LUCIE
À chère Béatris, que tout est bien allé ! [975]
Et que j'ai doctement à mon père parlé !
J'avais honte pourtant, bien assise à mon aise,
De le souffrir debout à côté de ma chaise.
J'ai fait croire au vieillard tout ce que j'ai voulu ;
Je ne me vis jamais l'esprit si résolu. [980]
Il croit assurément que je suis Dorothée,
Que celle qu'il a vue est personne apostée,
Que Dom Félix a fait parler pour de l'argent,
Qu'en cela l'on lui fait un affront outrageant :
Enfin, j'ai fait si bien avec mon beau langage, [985]
Que peut-être il rompra tantôt mon mariage.
Je l'entendais disant, en se mordant les doigts,
Dom Félix veut avoir deux femmes à la fois !
Et que l'une des deux soit ma fille Lucie !
Ah ! Vraiment l'alliance était fort bien choisie. [990]
Ah, j'empêcherai bien qu'on se moque de moi,
Impudent, affronteur, sans honneur et sans foi.
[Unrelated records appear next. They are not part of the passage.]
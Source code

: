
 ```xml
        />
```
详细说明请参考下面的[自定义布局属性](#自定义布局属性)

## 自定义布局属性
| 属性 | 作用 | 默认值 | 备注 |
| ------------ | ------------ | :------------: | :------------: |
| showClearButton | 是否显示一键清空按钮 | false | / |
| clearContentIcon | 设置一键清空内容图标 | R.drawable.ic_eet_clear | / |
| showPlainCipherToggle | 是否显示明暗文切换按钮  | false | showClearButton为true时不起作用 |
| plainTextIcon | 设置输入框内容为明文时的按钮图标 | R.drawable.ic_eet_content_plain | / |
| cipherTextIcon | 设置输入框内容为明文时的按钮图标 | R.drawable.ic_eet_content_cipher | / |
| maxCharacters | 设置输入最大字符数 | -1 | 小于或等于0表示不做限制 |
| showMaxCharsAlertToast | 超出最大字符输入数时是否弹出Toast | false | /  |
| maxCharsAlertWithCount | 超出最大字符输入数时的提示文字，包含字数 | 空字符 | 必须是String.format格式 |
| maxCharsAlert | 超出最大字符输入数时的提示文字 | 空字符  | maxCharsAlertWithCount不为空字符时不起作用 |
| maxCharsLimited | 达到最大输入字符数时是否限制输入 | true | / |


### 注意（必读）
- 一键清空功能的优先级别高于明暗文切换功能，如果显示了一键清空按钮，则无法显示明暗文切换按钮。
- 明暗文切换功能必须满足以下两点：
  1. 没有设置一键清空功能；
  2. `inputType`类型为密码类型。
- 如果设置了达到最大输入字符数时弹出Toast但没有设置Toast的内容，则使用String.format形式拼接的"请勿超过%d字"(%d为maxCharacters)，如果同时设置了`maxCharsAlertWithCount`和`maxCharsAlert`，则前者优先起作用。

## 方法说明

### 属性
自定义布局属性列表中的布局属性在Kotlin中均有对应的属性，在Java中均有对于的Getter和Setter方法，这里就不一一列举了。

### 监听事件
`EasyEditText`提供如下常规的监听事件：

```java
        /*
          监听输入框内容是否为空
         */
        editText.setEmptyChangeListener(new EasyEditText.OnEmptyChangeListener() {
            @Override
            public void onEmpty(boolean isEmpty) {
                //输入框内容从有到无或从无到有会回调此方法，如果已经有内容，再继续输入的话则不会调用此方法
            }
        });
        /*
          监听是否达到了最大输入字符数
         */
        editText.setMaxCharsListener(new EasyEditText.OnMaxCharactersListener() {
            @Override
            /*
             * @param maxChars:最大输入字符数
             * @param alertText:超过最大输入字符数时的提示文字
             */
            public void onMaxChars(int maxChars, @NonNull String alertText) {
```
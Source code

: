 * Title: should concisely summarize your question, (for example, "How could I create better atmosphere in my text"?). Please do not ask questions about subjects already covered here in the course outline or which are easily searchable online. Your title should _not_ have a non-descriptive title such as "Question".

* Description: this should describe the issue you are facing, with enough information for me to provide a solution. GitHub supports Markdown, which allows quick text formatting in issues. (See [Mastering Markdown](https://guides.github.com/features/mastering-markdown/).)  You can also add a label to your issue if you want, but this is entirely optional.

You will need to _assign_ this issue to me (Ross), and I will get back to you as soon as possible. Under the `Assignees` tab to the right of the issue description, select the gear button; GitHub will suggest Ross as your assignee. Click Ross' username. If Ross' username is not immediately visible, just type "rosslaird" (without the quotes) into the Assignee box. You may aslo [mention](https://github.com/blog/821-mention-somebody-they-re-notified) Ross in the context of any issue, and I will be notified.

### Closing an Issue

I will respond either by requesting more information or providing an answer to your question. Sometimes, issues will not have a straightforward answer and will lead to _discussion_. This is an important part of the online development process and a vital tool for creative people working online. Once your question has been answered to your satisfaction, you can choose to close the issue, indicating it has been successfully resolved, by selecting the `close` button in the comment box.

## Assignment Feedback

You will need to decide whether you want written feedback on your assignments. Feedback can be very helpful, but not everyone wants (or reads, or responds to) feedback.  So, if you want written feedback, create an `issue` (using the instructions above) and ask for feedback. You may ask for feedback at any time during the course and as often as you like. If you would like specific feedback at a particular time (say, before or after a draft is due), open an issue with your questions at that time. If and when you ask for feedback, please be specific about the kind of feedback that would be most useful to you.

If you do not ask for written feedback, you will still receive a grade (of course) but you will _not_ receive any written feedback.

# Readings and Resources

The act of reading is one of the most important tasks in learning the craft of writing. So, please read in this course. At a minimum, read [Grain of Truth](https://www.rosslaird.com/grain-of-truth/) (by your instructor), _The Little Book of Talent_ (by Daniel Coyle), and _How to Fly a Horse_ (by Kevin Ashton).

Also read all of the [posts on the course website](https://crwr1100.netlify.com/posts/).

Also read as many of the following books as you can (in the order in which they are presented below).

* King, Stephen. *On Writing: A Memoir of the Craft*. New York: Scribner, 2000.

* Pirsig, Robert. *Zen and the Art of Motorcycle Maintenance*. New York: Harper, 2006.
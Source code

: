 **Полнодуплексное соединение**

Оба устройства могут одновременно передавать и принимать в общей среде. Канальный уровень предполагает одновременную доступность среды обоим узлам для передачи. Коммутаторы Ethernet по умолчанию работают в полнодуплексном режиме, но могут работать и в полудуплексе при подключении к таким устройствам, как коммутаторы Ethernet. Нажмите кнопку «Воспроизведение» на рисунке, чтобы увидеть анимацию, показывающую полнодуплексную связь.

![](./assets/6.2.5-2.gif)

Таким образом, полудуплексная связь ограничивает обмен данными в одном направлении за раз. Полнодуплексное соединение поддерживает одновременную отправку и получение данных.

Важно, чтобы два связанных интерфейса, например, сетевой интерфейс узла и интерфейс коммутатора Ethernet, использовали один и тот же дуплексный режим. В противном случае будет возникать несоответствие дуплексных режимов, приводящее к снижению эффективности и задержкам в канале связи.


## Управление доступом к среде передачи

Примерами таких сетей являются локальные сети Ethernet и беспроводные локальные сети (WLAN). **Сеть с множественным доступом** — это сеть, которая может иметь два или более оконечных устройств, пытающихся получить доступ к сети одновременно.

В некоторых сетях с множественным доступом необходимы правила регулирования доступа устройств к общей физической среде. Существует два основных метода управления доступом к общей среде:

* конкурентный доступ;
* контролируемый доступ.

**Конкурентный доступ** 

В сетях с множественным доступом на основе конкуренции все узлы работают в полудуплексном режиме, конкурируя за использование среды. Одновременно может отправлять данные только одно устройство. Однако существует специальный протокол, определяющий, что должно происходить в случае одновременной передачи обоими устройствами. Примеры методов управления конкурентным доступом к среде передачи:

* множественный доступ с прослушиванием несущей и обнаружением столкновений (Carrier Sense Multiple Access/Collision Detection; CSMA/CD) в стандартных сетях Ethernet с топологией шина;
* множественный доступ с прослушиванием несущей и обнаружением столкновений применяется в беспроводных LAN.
Enfin, je l'ai laissé pester tout à son aise,
Et suis vite venue au grand train de ma chaise,
Tout droit au rendez-vous que je t'avais donné, [995]
Où très adroitement tu l'avais amené.
Mais j'aperçois venir le vieillard qui rumine ;
Allons quitter le voile, et faisons bonne mine.
Scène II
DOM PEDRO, seul
L'on me faisait fort bien passer pour un Oison ;
Et ma fille Lucie a fort bonne raison [1000]
De n'avoir pas donné la main à la volée ;
Il faut qu'elle ait été du Ciel bien conseillée !
Et si son mariage on eut précipité,
Le gentil embarras où cela m'eût jeté !
Quoi ? Ma fille eut passé pour la seconde femme [1005]
Du brave Dom Félix ? Peste de l'infâme !
Il voulait donc avoir (voyez la trahison,)
Une femme à la ville, et l'autre à la maison.